The Verge writes in their review of the Asus Vivo Tab RT:
…the Start screen is fluid and smooth, the gestures are responsive and useful, and thanks to the great live tiles you can glean a lot of information without ever launching an app. If you do launch an app, though, the experience gets frustrating very quickly. Apps can take several seconds to load at all and several more to load fully; there are stutters and lags as you swipe through apps; some taps and gestures just don’t register.
I’d blame developers, but the problems are equally persistent within Microsoft’s own apps. I’d blame the hardware, but the Vivo Tab runs a 1.3GHz Tegra 3 processor, which we’ve proven over and over again is a very capable processor.
They go on to write more about these sorts of issues in their review of the much sought after Microsoft Surface:
Switching between apps was fast and fluid, organizing and navigating the Start screen felt snappy, and live tiles flipped and updated smoothly and as expected. Many of the first-party apps — particularly Internet Explorer in the new interface — felt good to me, but others left me wanting. The native email application, for instance, could be slow to update and unresponsive to touch on a regular basis. Other apps, both first and third-party, could be slow to open, then stall or crash altogether.
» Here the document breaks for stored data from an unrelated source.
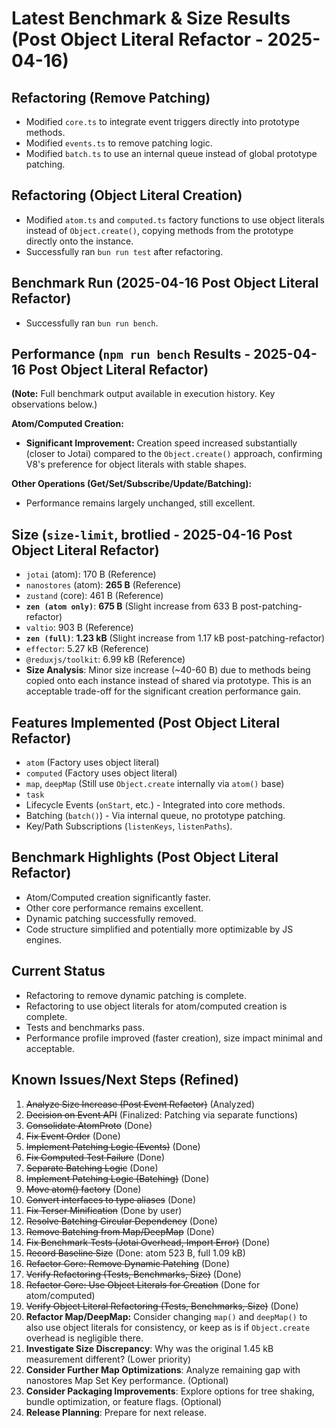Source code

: # Latest Benchmark & Size Results (Post Object Literal Refactor - 2025-04-16)

## Refactoring (Remove Patching)
- Modified `core.ts` to integrate event triggers directly into prototype methods.
- Modified `events.ts` to remove patching logic.
- Modified `batch.ts` to use an internal queue instead of global prototype patching.

## Refactoring (Object Literal Creation)
- Modified `atom.ts` and `computed.ts` factory functions to use object literals instead of `Object.create()`, copying methods from the prototype directly onto the instance.
- Successfully ran `bun run test` after refactoring.

## Benchmark Run (2025-04-16 Post Object Literal Refactor)
- Successfully ran `bun run bench`.

## Performance (`npm run bench` Results - 2025-04-16 Post Object Literal Refactor)

**(Note:** Full benchmark output available in execution history. Key observations below.)

**Atom/Computed Creation:**
- **Significant Improvement:** Creation speed increased substantially (closer to Jotai) compared to the `Object.create()` approach, confirming V8's preference for object literals with stable shapes.

**Other Operations (Get/Set/Subscribe/Update/Batching):**
- Performance remains largely unchanged, still excellent.

## Size (`size-limit`, brotlied - 2025-04-16 Post Object Literal Refactor)
- `jotai` (atom): 170 B (Reference)
- `nanostores` (atom): **265 B** (Reference)
- `zustand` (core): 461 B (Reference)
- **`zen (atom only)`**: **675 B** (Slight increase from 633 B post-patching-refactor)
- `valtio`: 903 B (Reference)
- **`zen (full)`**: **1.23 kB** (Slight increase from 1.17 kB post-patching-refactor)
- `effector`: 5.27 kB (Reference)
- `@reduxjs/toolkit`: 6.99 kB (Reference)
- **Size Analysis**: Minor size increase (~40-60 B) due to methods being copied onto each instance instead of shared via prototype. This is an acceptable trade-off for the significant creation performance gain.

## Features Implemented (Post Object Literal Refactor)
- `atom` (Factory uses object literal)
- `computed` (Factory uses object literal)
- `map`, `deepMap` (Still use `Object.create` internally via `atom()` base)
- `task`
- Lifecycle Events (`onStart`, etc.) - Integrated into core methods.
- Batching (`batch()`) - Via internal queue, no prototype patching.
- Key/Path Subscriptions (`listenKeys`, `listenPaths`).

## Benchmark Highlights (Post Object Literal Refactor)
- Atom/Computed creation significantly faster.
- Other core performance remains excellent.
- Dynamic patching successfully removed.
- Code structure simplified and potentially more optimizable by JS engines.

## Current Status
- Refactoring to remove dynamic patching is complete.
- Refactoring to use object literals for atom/computed creation is complete.
- Tests and benchmarks pass.
- Performance profile improved (faster creation), size impact minimal and acceptable.

## Known Issues/Next Steps (Refined)
1.  ~~Analyze Size Increase (Post Event Refactor)~~ (Analyzed)
2.  ~~Decision on Event API~~ (Finalized: Patching via separate functions)
3.  ~~Consolidate AtomProto~~ (Done)
4.  ~~Fix Event Order~~ (Done)
5.  ~~Implement Patching Logic (Events)~~ (Done)
6.  ~~Fix Computed Test Failure~~ (Done)
7.  ~~Separate Batching Logic~~ (Done)
8.  ~~Implement Patching Logic (Batching)~~ (Done)
9.  ~~Move atom() factory~~ (Done)
10. ~~Convert interfaces to type aliases~~ (Done)
11. ~~Fix Terser Minification~~ (Done by user)
12. ~~Resolve Batching Circular Dependency~~ (Done)
13. ~~Remove Batching from Map/DeepMap~~ (Done)
14. ~~Fix Benchmark Tests (Jotai Overhead, Import Error)~~ (Done)
15. ~~Record Baseline Size~~ (Done: atom 523 B, full 1.09 kB)
16. ~~Refactor Core: Remove Dynamic Patching~~ (Done)
17. ~~Verify Refactoring (Tests, Benchmarks, Size)~~ (Done)
18. ~~Refactor Core: Use Object Literals for Creation~~ (Done for atom/computed)
19. ~~Verify Object Literal Refactoring (Tests, Benchmarks, Size)~~ (Done)
20. **Refactor Map/DeepMap:** Consider changing `map()` and `deepMap()` to also use object literals for consistency, or keep as is if `Object.create` overhead is negligible there.
21. **Investigate Size Discrepancy**: Why was the original 1.45 kB measurement different? (Lower priority)
22. **Consider Further Map Optimizations**: Analyze remaining gap with nanostores Map Set Key performance. (Optional)
23. **Consider Packaging Improvements**: Explore options for tree shaking, bundle optimization, or feature flags. (Optional)
24. **Release Planning**: Prepare for next release.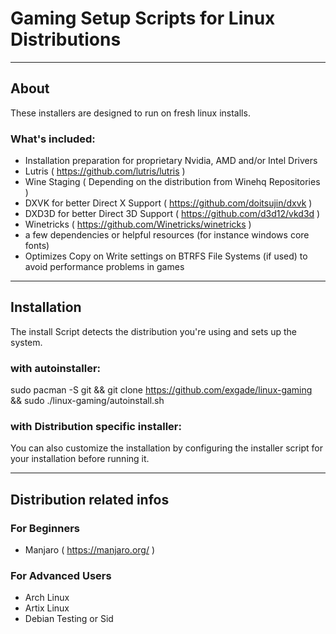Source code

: # Gaming Setup Scripts for Linux Distributions

---

## About

These installers are designed to run on fresh linux installs.

### What's included:

* Installation preparation for proprietary Nvidia, AMD and/or Intel Drivers
* Lutris ( https://github.com/lutris/lutris )
* Wine Staging ( Depending on the distribution from Winehq Repositories )
* DXVK for better Direct X Support ( https://github.com/doitsujin/dxvk )
* DXD3D for better Direct 3D Support ( https://github.com/d3d12/vkd3d )
* Winetricks ( https://github.com/Winetricks/winetricks )
* a few dependencies or helpful resources (for instance windows core fonts)
* Optimizes Copy on Write settings on BTRFS File Systems (if used) to avoid performance problems in games

---

## Installation

The install Script detects the distribution you're using and sets up the system.

### with autoinstaller:
sudo pacman -S git && git clone https://github.com/exgade/linux-gaming && sudo ./linux-gaming/autoinstall.sh

### with Distribution specific installer:
You can also customize the installation by configuring the installer script for your installation before running it.

---

## Distribution related infos

### For Beginners
* Manjaro ( https://manjaro.org/ )

### For Advanced Users
* Arch Linux
* Artix Linux
* Debian Testing or Sid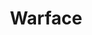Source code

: ---
title: Warface
excerpt: >-
  Displays a list of accounts in a specific category according to your
  parameters.
api:
  file: lolzteam-public-api-market.json
  operationId: Category.Warface
deprecated: false
hidden: false
metadata:
  title: ''
  description: ''
  robots: index
next:
  description: ''
---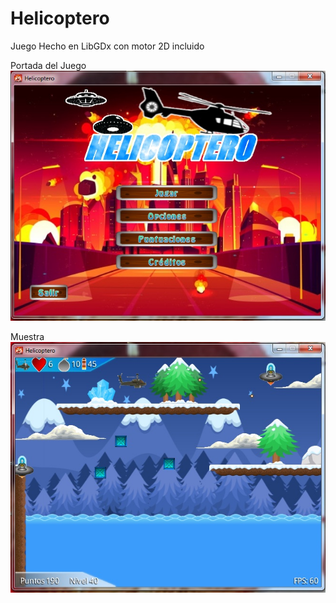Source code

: # Helicoptero
Juego Hecho en LibGDx con motor 2D incluido

Portada del Juego
![Image text](https://github.com/Danielk10/Helicoptero/blob/main/portada/Mi%20juego.jpg)

Muestra
![Image text](https://github.com/Danielk10/Helicoptero/blob/main/portada/Juego%202.jpg)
Some 3D games, such asRocket Riot, seemed fluid and natural, while others staggered along, seemingly struggling to pump out an acceptable frame rate.
Engadget also notes Windows RT’s deficiency at recognizing common video formats:
Video playback support is rather limited at this point. The system will play WMV and MK4 files, but the system has no idea what to do with MKV files by default, and even an old AVI file we tried to play failed miserably. So, if you were hoping this machine would be as adept at playing back video files in any ‘ol format you throw at it, like the x86 version of Windows is, you’re bound for disappointment.
There were, however, many positives to be had. Almost ever review of a device running Windows RT I read couldn’t shove enough praise on the softwares efficient use of battery life, with most reviews agreeing that Windows RT devices thus far not only deliver on battery life promises, they over deliver. Interestingly however, Windows RT is unable to give any sort of battery estimates of the sort that traditional Windows 8 devices give, as noted by ArsTechnica’s review of the Asus Vivo Tab RT (which was a little harsher on battery life than either The Verge or Engadget):
One particularly annoying quirk (and one that may well apply to all Windows RT tablets) is that Windows refuses to give a battery life estimate that you get on normal Windows 8 systems. This issue appears to be related to ARM’s hardware reporting features and is par for the course in many smartphones and tablets, but if you’re expecting Windows RT to act exactly like Windows 8 in this regard, you’ll be disappointed.